Released: 11.10.09
Peak: #8
Public adversity doesn’t transform a minor artist into a pop genius any more than platinum sales do. But tragedy–be it death or disfigurement–can increase the resonance of solid craftsmanship as surely as stardom. “Russian Roulette,” a creepy little slo-mo melodrama on paper, curdled into a much starker confession when 2009’s most famous victim of domestic violence sang it. And on “Hard,” that ballad’s invulnerable mirror image, Rihanna sounded sexier, more self-possessed, more above-it-all than ever before — partly because we’d witnessed the “all” she’d risen so unfuckwithably above.
As tough-chick R&B pop goes, “Hard” handily laps the “Black Cat”-on-its-ninth-life insta-rock posturing Ri had relied on for “Shut Up and Drive.” At its cold core is a great Nash/Stewart production: a dead piano plink, an ominous synth swell rising from the deep, and a whip-crack beat disciplining the distant clatter of a trash can full of cymbals rolling down a hill. But this mastery never upstages the star, who rides the rhythm and fills its gaps with articulate cockiness–“Brilliant/ Resilient/ Fan mail from 27 million.” scans emotionally and metrically as pure hip-hop, while the brilliantly absurd gauntlet toss “Where dem bloggers at?” smartly leaves names unnamed. And that occasional catch in her voice reminds us that hardness is a mode of transcendence not chosen but thrust upon her.

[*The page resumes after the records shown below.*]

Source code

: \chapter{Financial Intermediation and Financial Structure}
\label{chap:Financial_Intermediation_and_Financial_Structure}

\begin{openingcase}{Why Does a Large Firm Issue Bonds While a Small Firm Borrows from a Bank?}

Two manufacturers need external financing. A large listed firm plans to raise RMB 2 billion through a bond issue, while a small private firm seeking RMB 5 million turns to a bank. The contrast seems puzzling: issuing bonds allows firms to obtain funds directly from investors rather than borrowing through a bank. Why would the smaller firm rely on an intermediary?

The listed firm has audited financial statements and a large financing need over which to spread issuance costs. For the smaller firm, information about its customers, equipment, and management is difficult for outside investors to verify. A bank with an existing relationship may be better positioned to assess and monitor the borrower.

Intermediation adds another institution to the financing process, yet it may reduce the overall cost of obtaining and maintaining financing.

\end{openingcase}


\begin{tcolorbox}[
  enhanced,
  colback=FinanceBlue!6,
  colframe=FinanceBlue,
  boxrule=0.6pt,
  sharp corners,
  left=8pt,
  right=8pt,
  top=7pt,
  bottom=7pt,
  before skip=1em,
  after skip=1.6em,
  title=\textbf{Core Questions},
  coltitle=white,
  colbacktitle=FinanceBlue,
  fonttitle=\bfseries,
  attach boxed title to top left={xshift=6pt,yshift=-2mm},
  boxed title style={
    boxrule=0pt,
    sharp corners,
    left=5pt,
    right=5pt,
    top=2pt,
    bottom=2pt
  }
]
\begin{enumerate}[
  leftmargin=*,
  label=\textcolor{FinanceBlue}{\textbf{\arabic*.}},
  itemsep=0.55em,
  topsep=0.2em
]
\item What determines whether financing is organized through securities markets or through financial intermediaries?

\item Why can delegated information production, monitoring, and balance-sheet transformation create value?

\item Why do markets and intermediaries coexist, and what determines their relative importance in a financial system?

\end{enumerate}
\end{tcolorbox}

After Rated R, Rihanna retreated on two fronts. She channeled her impulse for self-assertion into the huge, bland anthems “Only Girl in the World” (which radio made virtually true) and “What’s My Name?” (amnesia victim incessantly begs her nana to reveal her identity). And with “S&M,” her marketing of rough sex as fantasy seemed less brave and defiant than utterly, depressingly confused. In the three or so years since “Hard,” Ri has had her moments for sure. But ubiquity has not always become her.